### Work to be completed
Would you please copy each line of the listing that mentions "page"?

### Records for the exercise
::::::::
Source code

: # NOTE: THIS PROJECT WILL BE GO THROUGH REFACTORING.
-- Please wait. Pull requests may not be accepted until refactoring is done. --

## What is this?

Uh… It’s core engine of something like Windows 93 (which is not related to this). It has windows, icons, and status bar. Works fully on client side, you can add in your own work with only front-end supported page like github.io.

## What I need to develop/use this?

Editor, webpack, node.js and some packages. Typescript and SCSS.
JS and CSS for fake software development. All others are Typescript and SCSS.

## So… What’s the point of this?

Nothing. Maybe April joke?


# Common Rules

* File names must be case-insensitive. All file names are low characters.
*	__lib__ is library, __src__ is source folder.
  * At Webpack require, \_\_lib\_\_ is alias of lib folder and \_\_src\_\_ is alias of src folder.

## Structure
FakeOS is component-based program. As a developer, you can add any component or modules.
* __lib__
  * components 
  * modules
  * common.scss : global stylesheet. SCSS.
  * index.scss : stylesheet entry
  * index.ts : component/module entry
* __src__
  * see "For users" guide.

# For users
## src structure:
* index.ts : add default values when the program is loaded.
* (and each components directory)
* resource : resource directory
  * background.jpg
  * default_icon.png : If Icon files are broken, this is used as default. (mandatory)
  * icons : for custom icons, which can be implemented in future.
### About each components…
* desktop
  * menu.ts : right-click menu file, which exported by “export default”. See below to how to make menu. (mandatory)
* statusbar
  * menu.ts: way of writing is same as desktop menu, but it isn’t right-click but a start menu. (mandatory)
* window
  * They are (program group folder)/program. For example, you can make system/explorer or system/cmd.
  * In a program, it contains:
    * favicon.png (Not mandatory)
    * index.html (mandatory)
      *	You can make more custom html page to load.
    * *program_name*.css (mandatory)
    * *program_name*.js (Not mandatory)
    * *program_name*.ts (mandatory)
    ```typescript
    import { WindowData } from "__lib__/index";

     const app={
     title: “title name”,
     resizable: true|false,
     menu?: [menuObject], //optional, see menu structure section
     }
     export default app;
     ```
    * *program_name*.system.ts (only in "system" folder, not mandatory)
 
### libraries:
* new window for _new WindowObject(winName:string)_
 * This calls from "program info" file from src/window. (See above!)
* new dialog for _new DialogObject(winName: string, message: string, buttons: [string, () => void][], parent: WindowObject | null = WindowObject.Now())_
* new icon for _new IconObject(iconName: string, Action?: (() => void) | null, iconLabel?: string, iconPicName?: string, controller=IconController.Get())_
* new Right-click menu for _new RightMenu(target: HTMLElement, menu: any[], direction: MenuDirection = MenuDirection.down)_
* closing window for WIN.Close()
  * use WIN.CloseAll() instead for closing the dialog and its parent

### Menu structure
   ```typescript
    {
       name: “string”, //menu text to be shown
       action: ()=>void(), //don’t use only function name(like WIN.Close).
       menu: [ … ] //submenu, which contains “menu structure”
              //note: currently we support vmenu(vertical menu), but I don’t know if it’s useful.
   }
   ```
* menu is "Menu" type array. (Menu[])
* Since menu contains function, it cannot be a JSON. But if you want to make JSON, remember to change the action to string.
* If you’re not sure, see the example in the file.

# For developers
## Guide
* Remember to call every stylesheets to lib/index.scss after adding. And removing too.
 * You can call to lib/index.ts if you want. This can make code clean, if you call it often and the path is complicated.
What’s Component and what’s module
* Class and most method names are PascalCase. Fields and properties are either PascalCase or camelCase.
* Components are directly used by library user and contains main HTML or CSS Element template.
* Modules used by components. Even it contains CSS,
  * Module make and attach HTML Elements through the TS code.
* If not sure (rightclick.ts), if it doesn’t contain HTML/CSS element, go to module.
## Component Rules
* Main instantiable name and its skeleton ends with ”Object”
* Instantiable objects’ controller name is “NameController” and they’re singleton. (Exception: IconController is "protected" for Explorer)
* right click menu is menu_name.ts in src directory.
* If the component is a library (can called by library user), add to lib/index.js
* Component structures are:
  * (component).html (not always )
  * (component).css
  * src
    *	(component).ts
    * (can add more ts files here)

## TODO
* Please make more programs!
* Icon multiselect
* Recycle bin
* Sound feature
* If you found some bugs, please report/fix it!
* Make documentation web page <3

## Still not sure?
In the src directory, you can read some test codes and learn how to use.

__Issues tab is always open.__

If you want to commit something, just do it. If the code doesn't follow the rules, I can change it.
::::::::
### Answer to the problem
Uh… It’s core engine of something like Windows 93 (which is not related to this). It has windows, icons, and status bar. Works fully on client side, you can add in your own work with only front-end supported page like github.io.
      *	You can make more custom html page to load.
* Make documentation web page <3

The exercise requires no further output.